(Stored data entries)
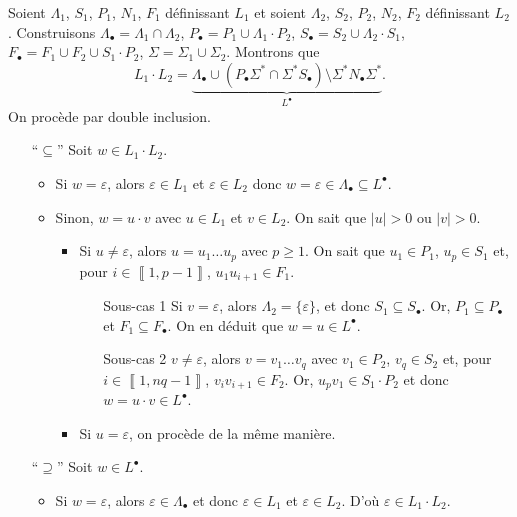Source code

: \begin{prv}
	Soient $\Lambda_1$, $S_1$, $P_1$, $N_1$, $F_1$\/ définissant $L_1$\/ et soient $\Lambda_2$, $S_2$, $P_2$, $N_2$, $F_2$\/ définissant $L_2$.
	Construisons $\Lambda_\bullet = \Lambda_1 \cap \Lambda_2$, $P_\bullet = P_1 \cup \Lambda_1 \cdot P_2$, $S_\bullet = S_2 \cup \Lambda_2 \cdot S_1$, $F_\bullet = F_1 \cup F_2 \cup S_1\cdot P_2$, $\Sigma = \Sigma_1 \cup \Sigma_2$.
	Montrons que \[
		L_1 \cdot L_2 = \underbrace{\Lambda_\bullet \cup (P_\bullet \Sigma^* \cap \Sigma^* S_\bullet) \setminus \Sigma^* N_\bullet \Sigma^*}_{L^\bullet}
	.\]
	On procède par double inclusion.
	\begin{itemize}
		\item[``$\subseteq$''] Soit $w \in L_1\cdot L_2$.
			\begin{itemize}
				\item Si $w = \varepsilon$, alors $\varepsilon \in L_1$\/ et $\varepsilon \in L_2$\/ donc $w = \varepsilon \in \Lambda_\bullet \subseteq  L^\bullet$.
				\item Sinon, $w = u \cdot v$\/ avec $u \in L_1$\/ et $v \in L_2$.
					On sait que $|u| > 0$\/ ou $|v| > 0$.
					\begin{itemize}
						\item Si $ u\neq \varepsilon$, alors $u = u_1 \ldots u_p$\/ avec $p \ge 1$. On sait que $u_1 \in P_1$, $u_p \in S_1$\/ et, pour $i \in \left\llbracket 1,p-1 \right\rrbracket$, $u_1 u_{i+1} \in F_1$.
							\begin{itemize}
								\item[{\sc Sous-cas 1}] Si $v = \varepsilon$, alors $\Lambda_2 = \{\varepsilon\}$, et donc $S_1 \subseteq S_\bullet$. Or, $P_1 \subseteq P_\bullet$\/ et $F_1 \subseteq F_\bullet$.
									On en déduit que $w = u \in L^\bullet$.
								\item[{\sc Sous-cas 2}] $v \neq \varepsilon$, alors $v = v_1 \ldots v_q$\/ avec $v_1 \in P_2$, $v_q \in S_2$\/ et, pour $i \in \left\llbracket 1,nq-1 \right\rrbracket$, $v_iv_{i+1} \in F_2$. Or, $u_p v_1 \in S_1 \cdot P_2$\/ et donc $w = u\cdot v \in L^\bullet$.
							\end{itemize}
						\item Si $u = \varepsilon$, on procède de la même manière.
					\end{itemize}
			\end{itemize}
		\item[``$\supseteq$'']
			Soit $w \in L^\bullet$.
			\begin{itemize}
				\item Si $w = \varepsilon$, alors $\varepsilon \in \Lambda_\bullet$\/ et donc $\varepsilon \in L_1$\/ et $\varepsilon \in L_2$. D'où $\varepsilon \in L_1 \cdot L_2$.

\end{itemize}
\end{itemize}
\end{prv}
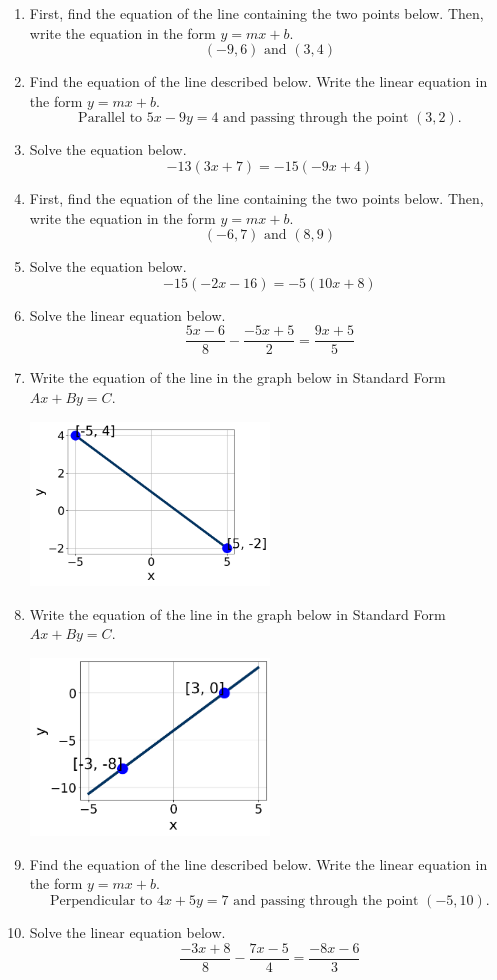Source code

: \documentclass[14pt]{extbook}
\begin{document}
\begin{enumerate}
\item{
First, find the equation of the line containing the two points below. Then, write the equation in the form $ y=mx+b $.\[ (-9, 6) \text{ and } (3, 4) \]} \newpage
\item{
Find the equation of the line described below. Write the linear equation in the form $y=mx+b$.\[ \text{Parallel to } 5 x - 9 y = 4 \text{ and passing through the point } (3, 2). \]} \newpage
\item{
Solve the equation below.\[ -13(3x + 7) = -15(-9x + 4) \]} \newpage
\item{
First, find the equation of the line containing the two points below. Then, write the equation in the form $ y=mx+b $.\[ (-6, 7) \text{ and } (8, 9) \]} \newpage
\item{
Solve the equation below.\[ -15(-2x -16) = -5(10x + 8) \]} \newpage
\item{
Solve the linear equation below.\[ \frac{5x -6}{8} - \frac{-5x + 5}{2} = \frac{9x + 5}{5} \]} \newpage
\item{
Write the equation of the line in the graph below in Standard Form $Ax+By=C$.
\begin{center}
    \includegraphics[width=0.5\textwidth]{../Figures/linearGraphToStandardC.png}
\end{center}
} \newpage
\item{
Write the equation of the line in the graph below in Standard Form $Ax+By=C$.
\begin{center}
    \includegraphics[width=0.5\textwidth]{../Figures/linearGraphToStandardCopyC.png}
\end{center}
} \newpage
\item{
Find the equation of the line described below. Write the linear equation in the form $y=mx+b$.\[ \text{Perpendicular to } 4 x + 5 y = 7 \text{ and passing through the point } (-5, 10). \]} \newpage
\item{
Solve the linear equation below.\[ \frac{-3x + 8}{8} - \frac{7x -5}{4} = \frac{-8x -6}{3} \]} \newpage
\end{enumerate}
\end{document}
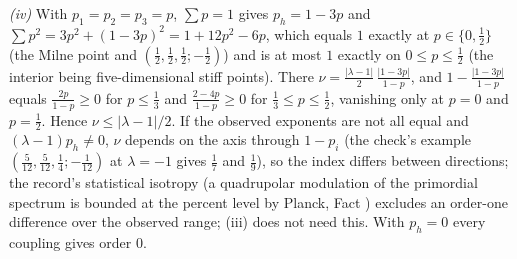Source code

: \emph{(iv)} With $p_{1} = p_{2} = p_{3} = p$, $\sum p = 1$ gives $p_{h} = 1 - 3p$ and $\sum p^{2} = 3p^{2} + (1 - 3p)^{2} = 1 + 12p^{2} - 6p$, which equals $1$ exactly at $p \in \{0, \tfrac12\}$ (the Milne point and $(\tfrac12, \tfrac12, \tfrac12; -\tfrac12)$) and is at most $1$ exactly on $0 \le p \le \tfrac12$ (the interior being five-dimensional stiff points). There $\nu = \tfrac{|\lambda - 1|}{2}\,\tfrac{|1 - 3p|}{1 - p}$, and $1 - \tfrac{|1 - 3p|}{1 - p}$ equals $\tfrac{2p}{1 - p} \ge 0$ for $p \le \tfrac13$ and $\tfrac{2 - 4p}{1 - p} \ge 0$ for $\tfrac13 \le p \le \tfrac12$, vanishing only at $p = 0$ and $p = \tfrac12$. Hence $\nu \le |\lambda - 1|/2$. If the observed exponents are not all equal and $(\lambda - 1)p_{h} \ne 0$, $\nu$ depends on the axis through $1 - p_{i}$ (the check's example $(\tfrac{5}{12}, \tfrac{5}{12}, \tfrac14; -\tfrac{1}{12})$ at $\lambda = -1$ gives $\tfrac17$ and $\tfrac19$), so the index differs between directions; the record's statistical isotropy (a quadrupolar modulation of the primordial spectrum is bounded at the percent level by Planck, Fact ) excludes an order-one difference over the observed range; (iii) does not need this. With $p_{h} = 0$ every coupling gives order $0$.

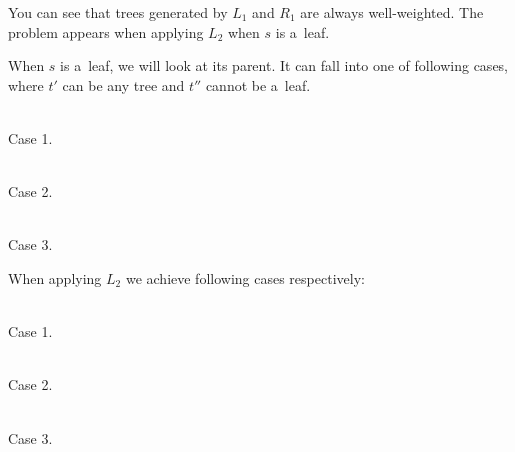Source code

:\documentclass[final]{article}
\theoremstyle{definition}
\theoremstyle{definition}
\theoremstyle{remark}
\begin{document}
You can see that trees generated by \(L_1\) and \(R_1\) are always well-weighted. The problem appears when applying \(L_2\) when \(s\) is a~leaf.

When \(s\) is a~leaf, we will look at its parent. It can fall into one of following cases, where \(t'\) can be any tree and \(t''\) cannot be a~leaf.

\begin{center}
    \begin{minipage}[t]{.3\textwidth}
        \begin{center}
            \\
            Case 1.
        \end{center}
    \end{minipage}%
    \begin{minipage}[t]{.3\textwidth}
        \begin{center}
            \\
            Case 2.
        \end{center}
    \end{minipage}%
    \begin{minipage}[t]{.3\textwidth}
        \begin{center}
            \\
            Case 3.
        \end{center}
    \end{minipage}%
\end{center}

When applying \(L_2\) we achieve following cases respectively:

\begin{center}
    \begin{minipage}[t]{.3\textwidth}
        \begin{center}
            \\
            Case 1.
        \end{center}
    \end{minipage}%
    \begin{minipage}[t]{.3\textwidth}
        \begin{center}
            \\
            Case 2.
        \end{center}
    \end{minipage}%
    \begin{minipage}[t]{.3\textwidth}
        \begin{center}
            \\
            Case 3.
        \end{center}
    \end{minipage}%
\end{center}
\end{document}
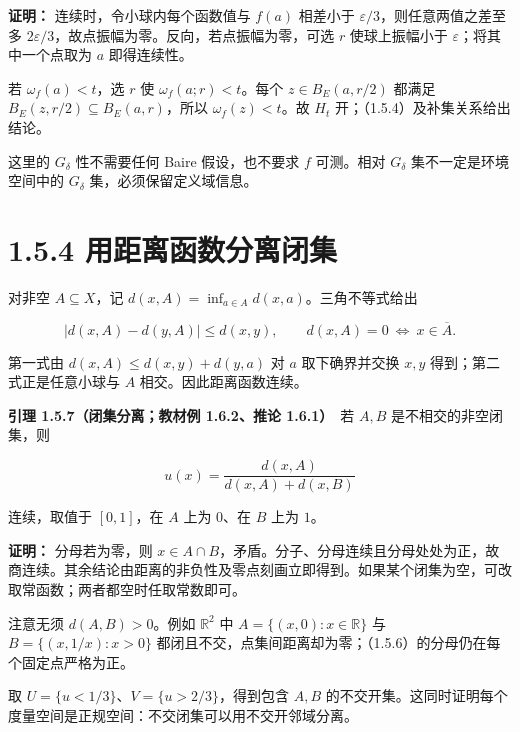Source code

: \documentclass[11pt,a4paper]{article}
\begin{document}
\textbf{证明：} 连续时，令小球内每个函数值与 \(f(a)\) 相差小于
\(\varepsilon/3\)，则任意两值之差至多
\(2\varepsilon/3\)，故点振幅为零。反向，若点振幅为零，可选 \(r\)
使球上振幅小于 \(\varepsilon\)；将其中一个点取为 \(a\) 即得连续性。

若 \(\omega_f(a)<t\)，选 \(r\) 使 \(\omega_f(a;r)<t\)。每个
\(z\in B_E(a,r/2)\) 都满足 \(B_E(z,r/2)\subseteq B_E(a,r)\)，所以
\(\omega_f(z)<t\)。故 \(H_t\) 开；（1.5.4）及补集关系给出结论。

这里的 \(G_\delta\) 性不需要任何 Baire 假设，也不要求 \(f\) 可测。相对
\(G_\delta\) 集不一定是环境空间中的 \(G_\delta\)
集，必须保留定义域信息。

\section[\S{}1.5.4
用距离函数分离闭集]{1.5.4
用距离函数分离闭集}\label{ux7528ux8dddux79bbux51fdux6570ux5206ux79bbux95edux96c6}

对非空 \(A\subseteq X\)，记
\(d(x,A)=\inf_{a\in A}d(x,a)\)。三角不等式给出

\begin{equation*}
|d(x,A)-d(y,A)|\le d(x,y),\qquad
d(x,A)=0\ \Longleftrightarrow\ x\in\overline A.
\tag{1.5.5}
\end{equation*}

第一式由 \(d(x,A)\le d(x,y)+d(y,a)\) 对 \(a\) 取下确界并交换 \(x,y\)
得到；第二式正是任意小球与 \(A\) 相交。因此距离函数连续。

\textbf{引理 1.5.7（闭集分离；教材例 1.6.2、推论 1.6.1）}　若 \(A,B\)
是不相交的非空闭集，则

\begin{equation*}
u(x)=\frac{d(x,A)}{d(x,A)+d(x,B)}
\tag{1.5.6}
\end{equation*}

连续，取值于 \([0,1]\)，在 \(A\) 上为 \(0\)、在 \(B\) 上为 \(1\)。

\textbf{证明：} 分母若为零，则
\(x\in A\cap B\)，矛盾。分子、分母连续且分母处处为正，故商连续。其余结论由距离的非负性及零点刻画立即得到。如果某个闭集为空，可改取常函数；两者都空时任取常数即可。

注意无须 \(d(A,B)>0\)。例如 \(\mathbb R^2\) 中
\(A=\{(x,0):x\in\mathbb R\}\) 与 \(B=\{(x,1/x):x>0\}\)
都闭且不交，点集间距离却为零；（1.5.6）的分母仍在每个固定点严格为正。

取 \(U=\{u<1/3\}\)、\(V=\{u>2/3\}\)，得到包含 \(A,B\)
的不交开集。这同时证明每个度量空间是正规空间：不交闭集可以用不交开邻域分离。
\end{document}
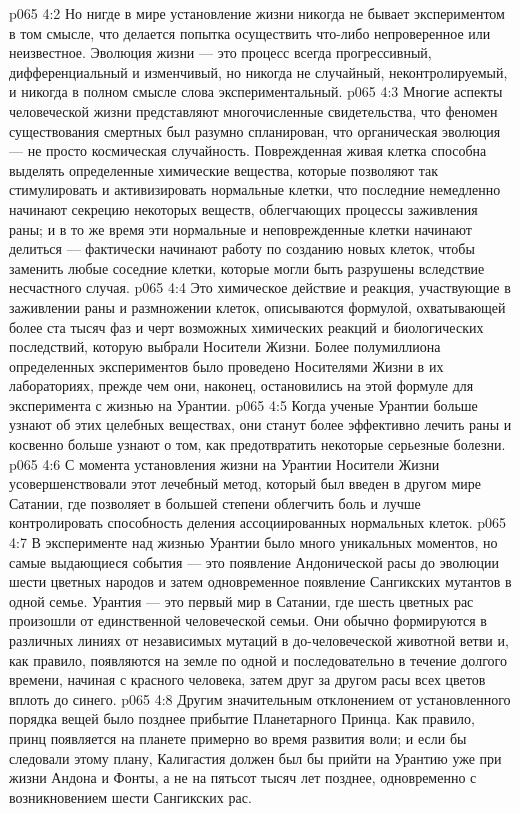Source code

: \vs p065 4:2 Но нигде в мире установление жизни никогда не бывает экспериментом в том смысле, что делается попытка осуществить что\hyp{}либо непроверенное или неизвестное. Эволюция жизни --- это процесс всегда прогрессивный, дифференциальный и изменчивый, но никогда не случайный, неконтролируемый, и никогда в полном смысле слова экспериментальный.
\vs p065 4:3 \pc Многие аспекты человеческой жизни представляют многочисленные свидетельства, что феномен существования смертных был разумно спланирован, что органическая эволюция --- не просто космическая случайность. Поврежденная живая клетка способна выделять определенные химические вещества, которые позволяют так стимулировать и активизировать нормальные клетки, что последние немедленно начинают секрецию некоторых веществ, облегчающих процессы заживления раны; и в то же время эти нормальные и неповрежденные клетки начинают делиться --- фактически начинают работу по созданию новых клеток, чтобы заменить любые соседние клетки, которые могли быть разрушены вследствие несчастного случая.
\vs p065 4:4 Это химическое действие и реакция, участвующие в заживлении раны и размножении клеток, описываются формулой, охватывающей более ста тысяч фаз и черт возможных химических реакций и биологических последствий, которую выбрали Носители Жизни. Более полумиллиона определенных экспериментов было проведено Носителями Жизни в их лабораториях, прежде чем они, наконец, остановились на этой формуле для эксперимента с жизнью на Урантии.
\vs p065 4:5 Когда ученые Урантии больше узнают об этих целебных веществах, они станут более эффективно лечить раны и косвенно больше узнают о том, как предотвратить некоторые серьезные болезни.
\vs p065 4:6 С момента установления жизни на Урантии Носители Жизни усовершенствовали этот лечебный метод, который был введен в другом мире Сатании, где позволяет в большей степени облегчить боль и лучше контролировать способность деления ассоциированных нормальных клеток.
\vs p065 4:7 \pc В эксперименте над жизнью Урантии было много уникальных моментов, но самые выдающиеся события --- это появление Андонической расы до эволюции шести цветных народов и затем одновременное появление Сангикских мутантов в одной семье. Урантия --- это первый мир в Сатании, где шесть цветных рас произошли от единственной человеческой семьи. Они обычно формируются в различных линиях от независимых мутаций в до\hyp{}человеческой животной ветви и, как правило, появляются на земле по одной и последовательно в течение долгого времени, начиная с красного человека, затем друг за другом расы всех цветов вплоть до синего.
\vs p065 4:8 Другим значительным отклонением от установленного порядка вещей было позднее прибытие Планетарного Принца. Как правило, принц появляется на планете примерно во время развития воли; и если бы следовали этому плану, Калигастия должен был бы прийти на Урантию уже при жизни Андона и Фонты, а не на пятьсот тысяч лет позднее, одновременно с возникновением шести Сангикских рас.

● REQUIREMENT:
Looking at the data above, say how many lines include the string "Solve" and add nothing.

● RESULT:
4